Para no distraerse ni media hora en su cometido, un sábado de septiembre, en Mallorca, Carmen Laffón declina la invitación del anfitrión para acercarse a ver caer el sol en el mar, ante la isla de Cabrera. A un kilómetro de donde está creando, el amo de la luz y los días enciende con brasas el paisaje, pinta marinas entre calimas del ocaso.
En el cielo de la isla flota una parra, una nube hermosa, una situación que sorprende y da sombra. Carmen Laffón deja suspendida una escultura, una idea, un mantón vegetal en un espacio abierto. No desea repetir o imitar meramente una vieja plantación doméstica. La elección del enclave concreta un manifiesto, un paisaje sobre el paisaje.
Organiza su gramática plástica desde el complejo lenguaje de la sencillez. Para las horas y recrea lo cotidiano. Ama a Duchamp, a Picasso, evoca a Turner en las distancias.
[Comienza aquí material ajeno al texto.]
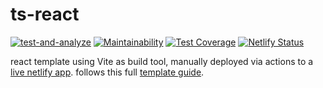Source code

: # ts-react

[![test-and-analyze](https://github.com/mkvlrn/ts-react/actions/workflows/test-and-analyze.yml/badge.svg)](https://github.com/mkvlrn/ts-react/actions/workflows/test-and-analyze.yml) [![Maintainability](https://api.codeclimate.com/v1/badges/4f3c7916be2ba90788d8/maintainability)](https://codeclimate.com/github/mkvlrn/ts-react/maintainability) [![Test Coverage](https://api.codeclimate.com/v1/badges/4f3c7916be2ba90788d8/test_coverage)](https://codeclimate.com/github/mkvlrn/ts-react/test_coverage) [![Netlify Status](https://api.netlify.com/api/v1/badges/6742614e-2ecc-45db-8c24-33d3ef256571/deploy-status)](https://app.netlify.com/sites/react-typescript-template-mkvlrn/deploys)

react template using Vite as build tool, manually deployed via actions to a [live netlify app](https://react-typescript-template-mkvlrn.netlify.app/). follows this full [template guide](https://github.com/mkvlrn/typescript-templates).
Estuvo en Palma años atrás para ver a Morandi en la fundación Juan March.En el museo quizás más interesante de la ciudad, hay un gran Laffón, una escenografía pálida, una perspectiva urbana entre neblina de casas y tejados de Sanlúcar de Barrameda (1975), que el visitante se lleva, en un póster, y así repite la escena en muchas paredes con la paz vibrante que refleja.
En esa parra de Mallorca, ramas de bronce y hojas perennes, metálicas, verdosas; los tallos, sarmientos y los troncos son de fundición. Laffón duda, mira e interviene para definir las mil vistas de cada centímetro de la instalación. En la tierra roja ha de arraigar esa expresión vitalista.
La Intervención, una escultura aérea, un follaje organizado, remirado y retocado, pieza a pieza, que mudará de tonos cada hora. A cielo abierto, bajo la cúpula enorme que rebota el gran azul que viene la mar grande cercana, el espacio no es secundario en este ejercicio de sutileza y austeridad expresiva.
La parra pérgola de Laffón es, además, una nube, un cúmulo de gestos, una balsa, otra isla sobre la isla. Esa iniciativa, un encargo de una coleccionista amiga y paisana de Sevilla, en su primer ensayo nació en una bóveda conventual o en el techo de grandes museos. Entonces ella llevó la vendimia al museo, una colección de espuertas con uva o vacías, en bronce.